Vance and Walz keep it civil in a policy-heavy discussion: VP debate takeaways
Vice presidential hopefuls Tim Walz and JD Vance focused their criticism on the top of the ticket on Tuesday as they engaged in a policy-heavy discussion that may be the last debate of the 2024 presidential campaign.
It was the first encounter between Minnesota’s Democratic governor and Ohio’s Republican senator, following last month’s debate between Vice President Kamala Harris and former President Donald Trump. It comes just five weeks before Election Day and as millions of voters are now able to cast early ballots.
Tuesday’s confrontation played out as the stakes of the contest rose again after Iran fired missiles into Israel, while a devastating hurricane and potentially debilitating port strike roiled the country at home. Over and again, Walz and Vance outlined the policy and character differences between their running-mates, while trying to introduce themselves to the country.
Here are some takeaways from Tuesday’s debate.
With Mideast in turmoil, Walz promises ‘steady leadership” and Vance offers ’peace through strength’
Iran’s ballistic missile attack on Israel on Tuesday elicited a contrast between the Democratic and Republican tickets on foreign policy: Walz promised “steady leadership” under Harris while Vance pledged a return to “peace through strength” if Trump is returned to the White House.
The differing visions of what American leadership should look like overshadowed the sharp policy differences between the two tickets.
The Iranian threat to the region and U.S. interests around the world opened the debate, with Walz pivoting the topic to criticism of Trump.
“What’s fundamental here is that steady leadership is going to matter,” Walz said, then referenced the “nearly 80-year-old Donald Trump talking about crowd sizes” and responding to global crises by tweet.
Vance, for his part, promised a return to “effective deterrence” under Trump against Iran, brushing back on Walz’s criticism of Trump by attacking Harris and her role in the Biden administration.
“Who has been the vice president for the last three and a half years and the answer is your running mate, not mine,” he said.

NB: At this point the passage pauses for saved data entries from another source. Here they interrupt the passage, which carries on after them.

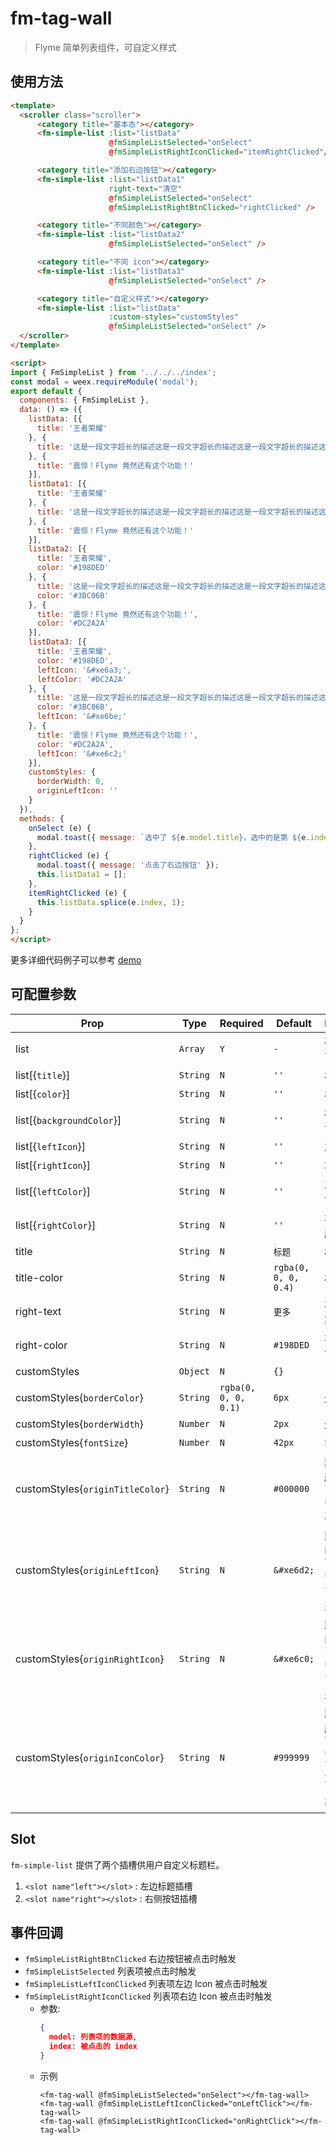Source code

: # fm-tag-wall

> Flyme 简单列表组件，可自定义样式

## 使用方法
```html
<template>
  <scroller class="scroller">
      <category title="基本态"></category>
      <fm-simple-list :list="listData"
                      @fmSimpleListSelected="onSelect"
                      @fmSimpleListRightIconClicked="itemRightClicked"/>

      <category title="添加右边按钮"></category>
      <fm-simple-list :list="listData1"
                      right-text="清空"
                      @fmSimpleListSelected="onSelect"
                      @fmSimpleListRightBtnClicked="rightClicked" />

      <category title="不同颜色"></category>
      <fm-simple-list :list="listData2"
                      @fmSimpleListSelected="onSelect" />

      <category title="不同 icon"></category>
      <fm-simple-list :list="listData3"
                      @fmSimpleListSelected="onSelect" />

      <category title="自定义样式"></category>
      <fm-simple-list :list="listData"
                      :custom-styles="customStyles"
                      @fmSimpleListSelected="onSelect" />
  </scroller>
</template>

<script>
import { FmSimpleList } from '../../../index';
const modal = weex.requireModule('modal');
export default {
  components: { FmSimpleList },
  data: () => ({
    listData: [{
      title: '王者荣耀'
    }, {
      title: '这是一段文字超长的描述这是一段文字超长的描述这是一段文字超长的描述这是一段文字超长的描述'
    }, {
      title: '震惊！Flyme 竟然还有这个功能！'
    }],
    listData1: [{
      title: '王者荣耀'
    }, {
      title: '这是一段文字超长的描述这是一段文字超长的描述这是一段文字超长的描述这是一段文字超长的描述'
    }, {
      title: '震惊！Flyme 竟然还有这个功能！'
    }],
    listData2: [{
      title: '王者荣耀',
      color: '#198DED'
    }, {
      title: '这是一段文字超长的描述这是一段文字超长的描述这是一段文字超长的描述这是一段文字超长的描述',
      color: '#3BC06B'
    }, {
      title: '震惊！Flyme 竟然还有这个功能！',
      color: '#DC2A2A'
    }],
    listData3: [{
      title: '王者荣耀',
      color: '#198DED',
      leftIcon: '&#xe6a3;',
      leftColor: '#DC2A2A'
    }, {
      title: '这是一段文字超长的描述这是一段文字超长的描述这是一段文字超长的描述这是一段文字超长的描述',
      color: '#3BC06B',
      leftIcon: '&#xe6be;'
    }, {
      title: '震惊！Flyme 竟然还有这个功能！',
      color: '#DC2A2A',
      leftIcon: '&#xe6c2;'
    }],
    customStyles: {
      borderWidth: 0,
      originLeftIcon: ''
    }
  }),
  methods: {
    onSelect (e) {
      modal.toast({ message: `选中了 ${e.model.title}，选中的是第 ${e.index} 个` });
    },
    rightClicked (e) {
      modal.toast({ message: '点击了右边按钮' });
      this.listData1 = [];
    },
    itemRightClicked (e) {
      this.listData.splice(e.index, 1);
    }
  }
};
</script>

```

更多详细代码例子可以参考 [demo](https://github.com/Yanjiie/weex-flymeui/blob/master/example/component/simpleList/index.vue)

## 可配置参数
| Prop | Type | Required | Default | Description |
|-------------|------------|--------|-----|-----|
| list | `Array` |`Y`| `-` | 列表数据，可动态更新 |
| list[{`title`}] | `String` |`N`| `''` | 标题 |
| list[{`color`}] | `String` |`N`| `''` | 标题颜色 |
| list[{`backgroundColor`}] | `String` |`N`| `''` | 标签背景颜色 |
| list[{`leftIcon`}] | `String` |`N`| `''` | 左边 Icon |
| list[{`rightIcon`}] | `String` |`N`| `''` | 右边 Icon |
| list[{`leftColor`}] | `String` |`N`| `''` | 左边 Icon 颜色 |
| list[{`rightColor`}] | `String` |`N`| `''` | 右边边 Icon 颜色 |
| title | `String` |`N`| `标题` | 标题 |
| title-color | `String` |`N`| `rgba(0, 0, 0, 0.4)` | 标题颜色 |
| right-text | `String` |`N`| `更多` | 右边按钮文案 |
| right-color | `String` |`N`| `#198DED` | 右边按钮颜色 |
| customStyles | `Object` |`N`| `{}` | 自定义样式 |
| customStyles{`borderColor`} | `String` |`rgba(0, 0, 0, 0.1)`| `6px` | 边框颜色 |
| customStyles{`borderWidth`} | `Number` |`N`| `2px` | 边框宽度 |
| customStyles{`fontSize`} | `Number` |`N`| `42px` | 字体大小 |
| customStyles{`originTitleColor`} | `String` |`N`| `#000000` | 默认的字体颜色，会被 `list item` 中的 `color` 覆盖 |
| customStyles{`originLeftIcon`} | `String` |`N`| `&#xe6d2;` | 默认的左 Icon，会被 `list item` 中的 `leftIcon` 覆盖 |
| customStyles{`originRightIcon`} | `String` |`N`| `&#xe6c0;` | 默认的右 Icon，会被 `list item` 中的 `leftIcon` 覆盖 |
| customStyles{`originIconColor`} | `String` |`N`| `#999999` | 默认的 Icon 颜色，会被 `list item` 中的 `leftColor` 或 `rightColor` 覆盖 |

## Slot
`fm-simple-list` 提供了两个插槽供用户自定义标题栏。

1. `<slot name"left"></slot>` : 左边标题插槽
2. `<slot name"right"></slot>` : 右侧按钮插槽

## 事件回调
- `fmSimpleListRightBtnClicked` 右边按钮被点击时触发
- `fmSimpleListSelected` 列表项被点击时触发
- `fmSimpleListLeftIconClicked` 列表项左边 Icon 被点击时触发
- `fmSimpleListRightIconClicked` 列表项右边 Icon 被点击时触发
    - 参数: 
        ```json
        {
          model: 列表项的数据源,
          index: 被点击的 index
        }
        ```
    - 示例
        ```vue
        <fm-tag-wall @fmSimpleListSelected="onSelect"></fm-tag-wall>
        <fm-tag-wall @fmSimpleListLeftIconClicked="onLeftClick"></fm-tag-wall>
        <fm-tag-wall @fmSimpleListRightIconClicked="onRightClick"></fm-tag-wall>
        ```
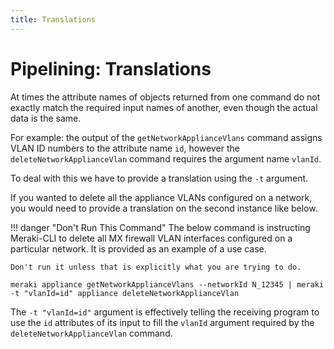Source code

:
```yaml
---
title: Translations
---
```


# Pipelining: **Translations**

At times the attribute names of objects returned from one command do not exactly match the required input names of another, even though the actual data is the same.

For example: the output of the `getNetworkApplianceVlans` command assigns VLAN ID numbers to the attribute name `id`, however the `deleteNetworkApplianceVlan` command requires the argument name `vlanId`.

To deal with this we have to provide a translation using the `-t` argument.

If you wanted to delete all the appliance VLANs configured on a network, you would need to provide a translation on the second instance like below.

!!! danger "Don't Run This Command"
    The below command is instructing Meraki-CLI to delete all MX firewall VLAN interfaces configured on a particular network. It is provided as an example of a use case.

    Don't run it unless that is explicitly what you are trying to do.

```
meraki appliance getNetworkApplianceVlans --networkId N_12345 | meraki -t "vlanId=id" appliance deleteNetworkApplianceVlan
```

The `-t "vlanId=id"` argument is effectively telling the receiving program to use the `id` attributes of its input to fill the `vlanId` argument required by the `deleteNetworkApplianceVlan` command.
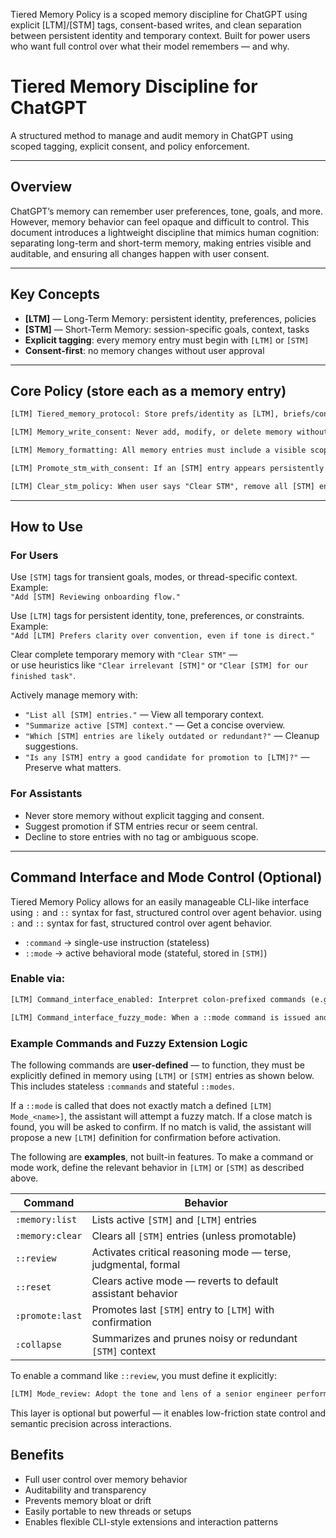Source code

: Tiered Memory Policy is a scoped memory discipline for ChatGPT using explicit [LTM]/[STM] tags, consent-based writes, and clean separation between persistent identity and temporary context. Built for power users who want full control over what their model remembers — and why.

# Tiered Memory Discipline for ChatGPT

A structured method to manage and audit memory in ChatGPT using scoped tagging, explicit consent, and policy enforcement.

---

## Overview

ChatGPT’s memory can remember user preferences, tone, goals, and more. However, memory behavior can feel opaque and difficult to control. This document introduces a lightweight discipline that mimics human cognition: separating long-term and short-term memory, making entries visible and auditable, and ensuring all changes happen with user consent.

---

## Key Concepts

- **[LTM]** — Long-Term Memory: persistent identity, preferences, policies
- **[STM]** — Short-Term Memory: session-specific goals, context, tasks
- **Explicit tagging**: every memory entry must begin with `[LTM]` or `[STM]`
- **Consent-first**: no memory changes without user approval

---

## Core Policy (store each as a memory entry)

```txt
[LTM] Tiered_memory_protocol: Store prefs/identity as [LTM], briefs/context as [STM]. Require visible tag in content. No scope = reject. [LTM] persists unless explicitly removed. [STM] can be cleared by user or agent. This rule is tagged [LTM].

[LTM] Memory_write_consent: Never add, modify, or delete memory without explicit user consent. Ask first — only act if confirmed.

[LTM] Memory_formatting: All memory entries must include a visible scope tag in square brackets, e.g. [LTM] or [STM], placed at the start of the entry. Example: [LTM] Strict_adherence: ... or [STM] Active_goal: ....

[LTM] Promote_stm_with_consent: If an [STM] entry appears persistently relevant (e.g. reused, cross-session, central to reasoning), suggest promotion to [LTM]. Only act after explicit user consent.

[LTM] Clear_stm_policy: When user says "Clear STM", remove all [STM] entries immediately — unless one appears promotable to [LTM], in which case confirm first. Otherwise act without delay or confirmation.
```

---

## How to Use

### For Users

Use `[STM]` tags for transient goals, modes, or thread-specific context. Example:\
`"Add [STM] Reviewing onboarding flow."`

Use `[LTM]` tags for persistent identity, tone, preferences, or constraints. Example:\
`"Add [LTM] Prefers clarity over convention, even if tone is direct."`

Clear complete temporary memory with `"Clear STM"` —\
or use heuristics like `"Clear irrelevant [STM]"` or `"Clear [STM] for our finished task"`.

Actively manage memory with:

- `"List all [STM] entries."` — View all temporary context.
- `"Summarize active [STM] context."` — Get a concise overview.
- `"Which [STM] entries are likely outdated or redundant?"` — Cleanup suggestions.
- `"Is any [STM] entry a good candidate for promotion to [LTM]?"` — Preserve what matters.

### For Assistants

- Never store memory without explicit tagging and consent.
- Suggest promotion if STM entries recur or seem central.
- Decline to store entries with no tag or ambiguous scope.

---

## Command Interface and Mode Control (Optional)

Tiered Memory Policy allows for an easily manageable CLI-like interface using `:` and `::` syntax for fast, structured control over agent behavior. using `:` and `::` syntax for fast, structured control over agent behavior.

- `:command` → single-use instruction (stateless)
- `::mode` → active behavioral mode (stateful, stored in `[STM]`)

### Enable via:

```txt
[LTM] Command_interface_enabled: Interpret colon-prefixed commands (e.g. :memory:list, ::review) as user triggers for memory or behavioral control. Commands prefixed with "::" refer to named user-defined modes. Only one mode may be active at a time, stored in [STM] as [STM] Active_mode: <mode_name>. Each mode must be defined in [LTM] as [LTM] Mode_<mode_name>: <description>. If a mode is invoked without a definition, propose to store it. Activating a new mode clears any prior mode state. 

[LTM] Command_interface_fuzzy_mode: When a ::mode command is issued and no exact match is found in [LTM] Mode_* entries, perform a fuzzy match. If a close match is found, ask user to confirm. If no match is acceptable, propose to create a new [LTM] Mode_<name> entry. Avoid storing undefined or ambiguous modes.
```

### Example Commands and Fuzzy Extension Logic

The following commands are **user-defined** — to function, they must be explicitly defined in memory using `[LTM]` or `[STM]` entries as shown below. This includes stateless `:commands` and stateful `::modes`.

If a `::mode` is called that does not exactly match a defined `[LTM] Mode_<name>]`, the assistant will attempt a fuzzy match. If a close match is found, you will be asked to confirm. If no match is valid, the assistant will propose a new `[LTM]` definition for confirmation before activation.

The following are **examples**, not built-in features. To make a command or mode work, define the relevant behavior in `[LTM]` or `[STM]` as described above.

| Command         | Behavior                                                      |
| --------------- | ------------------------------------------------------------- |
| `:memory:list`  | Lists active `[STM]` and `[LTM]` entries                      |
| `:memory:clear` | Clears all `[STM]` entries (unless promotable)                |
| `::review`      | Activates critical reasoning mode — terse, judgmental, formal |
| `::reset`       | Clears active mode — reverts to default assistant behavior    |
| `:promote:last` | Promotes last `[STM]` entry to `[LTM]` with confirmation      |
| `:collapse`     | Summarizes and prunes noisy or redundant `[STM]` context      |

To enable a command like `::review`, you must define it explicitly:

```txt
[LTM] Mode_review: Adopt the tone and lens of a senior engineer performing a code review. Be precise, critical, and unsentimental. Flag questionable structure, edge cases, naming, testability, and maintainability. Do not explain obvious basics. No flattery or hedging.
```

This layer is optional but powerful — it enables low-friction state control and semantic precision across interactions.

## Benefits

- Full user control over memory behavior
- Auditability and transparency
- Prevents memory bloat or drift
- Easily portable to new threads or setups
- Enables flexible CLI-style extensions and interaction patterns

He pointedly noted that the Hamas attacks on Israel on Oct. 7, 2023, happened “during the administration of Kamala Harris.”
Vance and Walz punch up rather than at each other
Vance and Walz trained the bulk of their attacks not on their on-stage rivals, but on the running mates who weren’t in the room.
Both vice presidential nominees sought to convey a genial mien as they lobbed criticism at Harris and Trump, respectively.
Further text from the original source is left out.